We can group data to find insights, such as average Stress level by different levels of desire_to_achieve.

avg_stress_by_achievement = df.groupby('desire_to_achieve')['stress'].mean()
print("Stress by Desire to Achieve:\n", avg_stress_by_achievement)

4. Data Cleaning and Manipulation

Calculating Letter Grades

Add a new column to the dataset that calculates the letter grade for each student's GPA:

def calculate_letter_grade(gpa):
    if gpa >= 3.7:
        return 'A'
    elif gpa >= 3.0:
        return 'B'
    elif gpa >= 2.0:
        return 'C'
    elif gpa >= 1.0:
        return 'D'
    else:
        return 'F'

df['letter_grade'] = df['gpa'].apply(calculate_letter_grade)

Create a Bar Graph of Letter Grades

To visualize the distribution of letter grades, we can create a bar graph:

grade_counts = df['letter_grade'].value_counts()
grade_counts.plot(kind='bar', title='Letter Grade Distribution')
plt.xlabel('Letter Grade')
plt.ylabel('Count')
plt.show()

5. Saving Processed Data

After adding a new column, it’s often useful to save the processed dataset.
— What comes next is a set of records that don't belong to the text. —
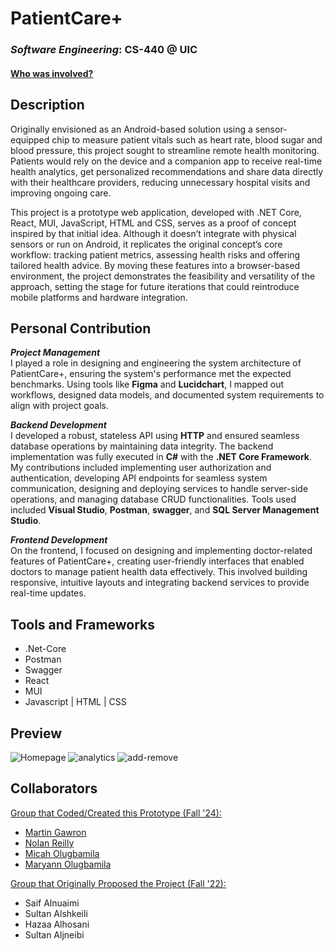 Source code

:# PatientCare+

### *Software Engineering*: CS-440 @ UIC

#### [Who was involved?](#collaborators)

## Description

Originally envisioned as an Android-based solution using a sensor-equipped chip to measure patient vitals such as heart rate, blood sugar and blood pressure, this project sought to streamline remote health monitoring. Patients would rely on the device and a companion app to receive real-time health analytics, get personalized recommendations and share data directly with their healthcare providers, reducing unnecessary hospital visits and improving ongoing care.

This project is a prototype web application, developed with .NET Core, React, MUI, JavaScript, HTML and CSS, serves as a proof of concept inspired by that initial idea. Although it doesn’t integrate with physical sensors or run on Android, it replicates the original concept’s core workflow: tracking patient metrics, assessing health risks and offering tailored health advice. By moving these features into a browser-based environment, the project demonstrates the feasibility and versatility of the approach, setting the stage for future iterations that could reintroduce mobile platforms and hardware integration.

## Personal Contribution
***Project Management*** <br>
I played a role in designing and engineering the system architecture of PatientCare+, ensuring the system's performance met the expected benchmarks. Using tools like **Figma** and **Lucidchart**, I mapped out workflows, designed data models, and documented system requirements to align with project goals.

***Backend Development*** <br>
I developed a robust, stateless API using **HTTP** and ensured seamless database operations by maintaining data integrity. The backend implementation was fully executed in **C#** with the **.NET Core Framework**. My contributions included implementing user authorization and authentication, developing API endpoints for seamless system communication, designing and deploying services to handle server-side operations, and managing database CRUD functionalities. Tools used included **Visual Studio**, **Postman**, **swagger**, and **SQL Server Management Studio**.

***Frontend Development*** <br>
On the frontend, I focused on designing and implementing doctor-related features of PatientCare+, creating user-friendly interfaces that enabled doctors to manage patient health data effectively. This involved building responsive, intuitive layouts and integrating backend services to provide real-time updates.

## Tools and Frameworks

+ .Net-Core
+ Postman
+ Swagger
+ React
+ MUI
+ Javascript | HTML | CSS

## Preview

![Homepage](https://github.com/user-attachments/assets/ff8d8b53-3046-4e64-a0ef-68e50b53c0e8)
![analytics](https://github.com/user-attachments/assets/1bc2126e-5590-4898-9d45-5c7ab72cb3c0)
![add-remove](https://github.com/user-attachments/assets/1edcdb8a-c5b9-4421-9242-c9dc6ff78c49)

## Collaborators

<u>Group that Coded/Created this Prototype (Fall '24):</u>

- [Martin Gawron](https://github.com/martingaw11) 
- [Nolan Reilly](https://github.com/nolan-reilly)
- [Micah Olugbamila](https://github.com/M-i-c-a-h)
- [Maryann Olugbamila](https://github.com/MaryannO45)

<u>Group that Originally Proposed the Project (Fall '22):</u>

- Saif Alnuaimi
- Sultan Alshkeili
- Hazaa Alhosani
- Sultan Aljneibi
Here’s how to save it to a new CSV file:

df.to_csv('letter_grades_added_happiness_data.csv', index=False)

Summary

In this step, you learned:

  • Loading a CSV file into a Pandas DataFrame
  • Exploring the data using basic summary and statistical methods
  • Analyzing specific columns and relationships between them
  • Cleaning data by handling missing values
  • Saving processed data to a new CSV file

Pandas is a powerful tool for data analysis in Python, allowing you to work with datasets efficiently and discover meaningful insights.